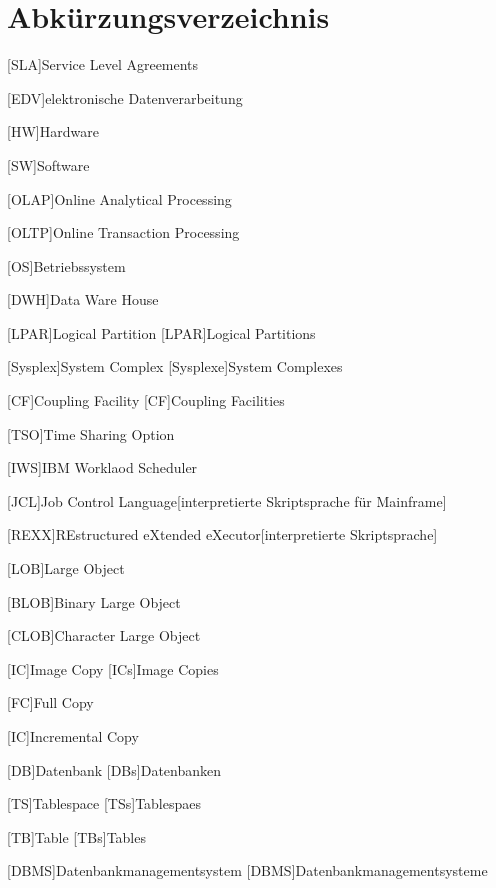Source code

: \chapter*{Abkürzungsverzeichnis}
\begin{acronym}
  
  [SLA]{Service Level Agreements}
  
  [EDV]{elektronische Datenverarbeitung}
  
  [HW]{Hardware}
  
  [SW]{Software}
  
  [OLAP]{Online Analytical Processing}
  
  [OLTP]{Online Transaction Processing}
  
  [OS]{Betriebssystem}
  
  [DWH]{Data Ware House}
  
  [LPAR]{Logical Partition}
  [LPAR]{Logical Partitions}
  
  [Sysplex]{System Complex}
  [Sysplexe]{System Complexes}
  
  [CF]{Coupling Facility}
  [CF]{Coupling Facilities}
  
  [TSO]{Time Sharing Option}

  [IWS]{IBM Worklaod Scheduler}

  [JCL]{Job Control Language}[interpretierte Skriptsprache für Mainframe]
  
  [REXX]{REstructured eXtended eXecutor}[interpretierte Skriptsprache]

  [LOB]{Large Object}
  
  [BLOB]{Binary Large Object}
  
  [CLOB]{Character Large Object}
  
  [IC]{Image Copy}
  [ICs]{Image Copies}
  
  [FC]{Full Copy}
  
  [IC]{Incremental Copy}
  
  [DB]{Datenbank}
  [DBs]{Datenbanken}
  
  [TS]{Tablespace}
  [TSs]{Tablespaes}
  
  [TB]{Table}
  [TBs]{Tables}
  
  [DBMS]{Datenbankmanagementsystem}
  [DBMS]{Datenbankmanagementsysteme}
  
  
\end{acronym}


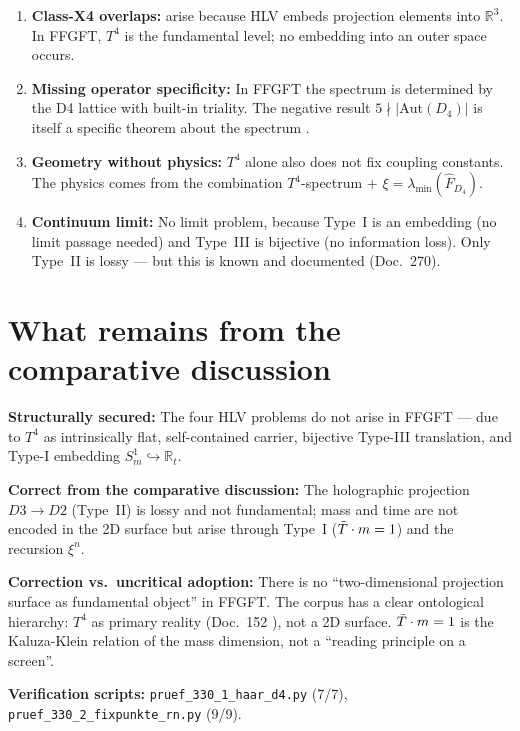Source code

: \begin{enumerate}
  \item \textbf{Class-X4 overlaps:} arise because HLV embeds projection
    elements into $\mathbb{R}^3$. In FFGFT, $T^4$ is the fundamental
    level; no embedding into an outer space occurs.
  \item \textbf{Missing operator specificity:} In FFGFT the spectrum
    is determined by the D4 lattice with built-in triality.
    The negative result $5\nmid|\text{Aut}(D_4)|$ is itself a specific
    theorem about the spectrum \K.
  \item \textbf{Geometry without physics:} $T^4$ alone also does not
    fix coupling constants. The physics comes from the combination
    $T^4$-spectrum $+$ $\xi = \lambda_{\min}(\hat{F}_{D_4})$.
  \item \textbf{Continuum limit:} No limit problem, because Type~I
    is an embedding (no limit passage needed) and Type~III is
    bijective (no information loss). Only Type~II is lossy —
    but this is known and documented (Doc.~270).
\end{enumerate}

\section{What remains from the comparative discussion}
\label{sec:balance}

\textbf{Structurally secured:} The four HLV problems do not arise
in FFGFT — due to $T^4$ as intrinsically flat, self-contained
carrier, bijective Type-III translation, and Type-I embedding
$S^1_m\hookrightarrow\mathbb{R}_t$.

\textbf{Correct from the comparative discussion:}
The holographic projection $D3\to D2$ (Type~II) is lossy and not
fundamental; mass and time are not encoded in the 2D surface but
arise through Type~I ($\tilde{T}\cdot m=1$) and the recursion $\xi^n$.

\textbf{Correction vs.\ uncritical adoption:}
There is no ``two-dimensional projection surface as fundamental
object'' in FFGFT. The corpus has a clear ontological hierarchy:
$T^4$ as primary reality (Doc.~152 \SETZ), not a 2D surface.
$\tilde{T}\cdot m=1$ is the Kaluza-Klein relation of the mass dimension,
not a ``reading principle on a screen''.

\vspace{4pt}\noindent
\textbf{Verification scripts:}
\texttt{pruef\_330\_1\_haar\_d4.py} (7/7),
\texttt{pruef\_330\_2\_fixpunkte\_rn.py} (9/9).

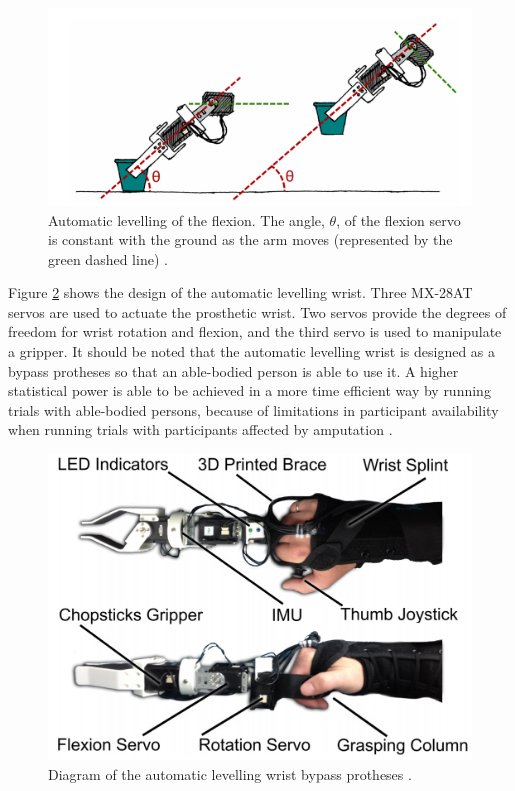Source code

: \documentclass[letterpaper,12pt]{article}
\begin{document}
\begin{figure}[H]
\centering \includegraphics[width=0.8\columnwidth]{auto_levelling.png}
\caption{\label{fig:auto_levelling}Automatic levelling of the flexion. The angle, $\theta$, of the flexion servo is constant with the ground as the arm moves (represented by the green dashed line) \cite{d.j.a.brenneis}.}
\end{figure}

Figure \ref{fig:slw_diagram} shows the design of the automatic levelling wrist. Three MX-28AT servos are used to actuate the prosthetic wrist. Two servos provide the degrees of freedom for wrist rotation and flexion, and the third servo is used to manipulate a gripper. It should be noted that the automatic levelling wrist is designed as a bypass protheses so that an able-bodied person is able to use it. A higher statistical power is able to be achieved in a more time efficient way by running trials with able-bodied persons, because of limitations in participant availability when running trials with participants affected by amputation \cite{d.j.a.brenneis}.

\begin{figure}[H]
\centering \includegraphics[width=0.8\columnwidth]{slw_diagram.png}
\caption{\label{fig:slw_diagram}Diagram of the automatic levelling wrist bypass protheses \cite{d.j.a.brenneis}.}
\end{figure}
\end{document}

==

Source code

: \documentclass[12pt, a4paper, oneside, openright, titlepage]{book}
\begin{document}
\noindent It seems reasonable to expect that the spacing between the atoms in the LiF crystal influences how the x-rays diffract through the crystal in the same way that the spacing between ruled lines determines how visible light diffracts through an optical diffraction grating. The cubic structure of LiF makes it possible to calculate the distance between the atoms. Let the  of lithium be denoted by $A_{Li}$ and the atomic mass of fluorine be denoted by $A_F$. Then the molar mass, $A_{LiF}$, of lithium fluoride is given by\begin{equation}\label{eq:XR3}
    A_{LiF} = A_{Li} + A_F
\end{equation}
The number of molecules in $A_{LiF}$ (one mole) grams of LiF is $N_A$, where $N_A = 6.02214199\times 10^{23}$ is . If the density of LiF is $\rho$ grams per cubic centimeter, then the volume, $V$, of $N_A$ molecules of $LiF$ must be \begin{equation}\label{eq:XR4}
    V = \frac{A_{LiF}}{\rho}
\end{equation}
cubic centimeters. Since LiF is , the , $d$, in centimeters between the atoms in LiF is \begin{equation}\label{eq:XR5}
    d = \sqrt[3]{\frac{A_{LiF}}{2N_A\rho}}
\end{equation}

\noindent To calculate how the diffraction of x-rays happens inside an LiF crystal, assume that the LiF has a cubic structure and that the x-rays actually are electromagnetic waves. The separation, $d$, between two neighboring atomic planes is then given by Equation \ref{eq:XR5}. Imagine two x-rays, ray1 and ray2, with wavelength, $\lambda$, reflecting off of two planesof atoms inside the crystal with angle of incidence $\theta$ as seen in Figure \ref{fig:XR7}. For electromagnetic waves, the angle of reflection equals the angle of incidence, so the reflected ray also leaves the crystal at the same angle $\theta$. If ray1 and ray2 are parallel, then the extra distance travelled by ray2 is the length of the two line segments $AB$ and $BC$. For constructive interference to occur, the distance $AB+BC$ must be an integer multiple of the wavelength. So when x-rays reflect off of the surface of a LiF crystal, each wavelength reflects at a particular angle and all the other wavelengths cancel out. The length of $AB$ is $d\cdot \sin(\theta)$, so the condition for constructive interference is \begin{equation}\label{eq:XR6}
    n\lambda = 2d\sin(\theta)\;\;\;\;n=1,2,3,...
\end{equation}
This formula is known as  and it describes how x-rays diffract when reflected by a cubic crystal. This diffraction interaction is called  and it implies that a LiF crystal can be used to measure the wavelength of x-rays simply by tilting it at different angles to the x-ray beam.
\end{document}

==

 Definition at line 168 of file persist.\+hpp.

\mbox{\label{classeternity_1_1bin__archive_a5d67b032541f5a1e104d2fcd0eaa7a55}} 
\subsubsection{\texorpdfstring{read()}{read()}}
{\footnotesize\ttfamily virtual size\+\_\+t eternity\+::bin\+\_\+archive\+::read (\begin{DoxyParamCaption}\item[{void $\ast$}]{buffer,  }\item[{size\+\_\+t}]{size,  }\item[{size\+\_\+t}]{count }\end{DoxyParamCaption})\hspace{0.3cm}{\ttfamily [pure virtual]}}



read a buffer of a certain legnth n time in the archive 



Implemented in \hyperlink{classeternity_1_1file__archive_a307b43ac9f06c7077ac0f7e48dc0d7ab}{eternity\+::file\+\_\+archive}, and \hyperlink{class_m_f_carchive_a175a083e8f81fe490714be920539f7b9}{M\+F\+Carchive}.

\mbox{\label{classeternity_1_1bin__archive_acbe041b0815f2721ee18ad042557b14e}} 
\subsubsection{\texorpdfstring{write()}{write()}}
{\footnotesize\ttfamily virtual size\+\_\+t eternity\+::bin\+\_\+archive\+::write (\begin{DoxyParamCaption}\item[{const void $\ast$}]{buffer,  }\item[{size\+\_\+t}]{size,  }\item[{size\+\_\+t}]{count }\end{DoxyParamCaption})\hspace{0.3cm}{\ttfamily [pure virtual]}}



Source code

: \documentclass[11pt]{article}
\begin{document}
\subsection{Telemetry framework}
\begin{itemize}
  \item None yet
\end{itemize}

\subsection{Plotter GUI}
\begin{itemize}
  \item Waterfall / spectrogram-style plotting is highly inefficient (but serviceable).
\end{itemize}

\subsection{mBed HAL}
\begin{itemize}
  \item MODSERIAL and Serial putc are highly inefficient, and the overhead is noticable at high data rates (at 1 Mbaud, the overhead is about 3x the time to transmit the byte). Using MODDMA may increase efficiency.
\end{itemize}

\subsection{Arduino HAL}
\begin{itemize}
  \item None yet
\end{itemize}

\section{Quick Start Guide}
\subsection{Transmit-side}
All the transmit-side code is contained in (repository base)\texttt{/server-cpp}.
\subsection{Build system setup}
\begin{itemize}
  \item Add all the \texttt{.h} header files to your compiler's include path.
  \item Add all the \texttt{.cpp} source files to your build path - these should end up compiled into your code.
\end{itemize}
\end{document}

_Problem statement_
Using the records above, set down exactly the lines from the one with "remains from the" through the one with "in FFGFT — due", inclusive, and nothing more.

_Answer section_
\section{What remains from the comparative discussion}
\label{sec:balance}

\textbf{Structurally secured:} The four HLV problems do not arise
in FFGFT — due to $T^4$ as intrinsically flat, self-contained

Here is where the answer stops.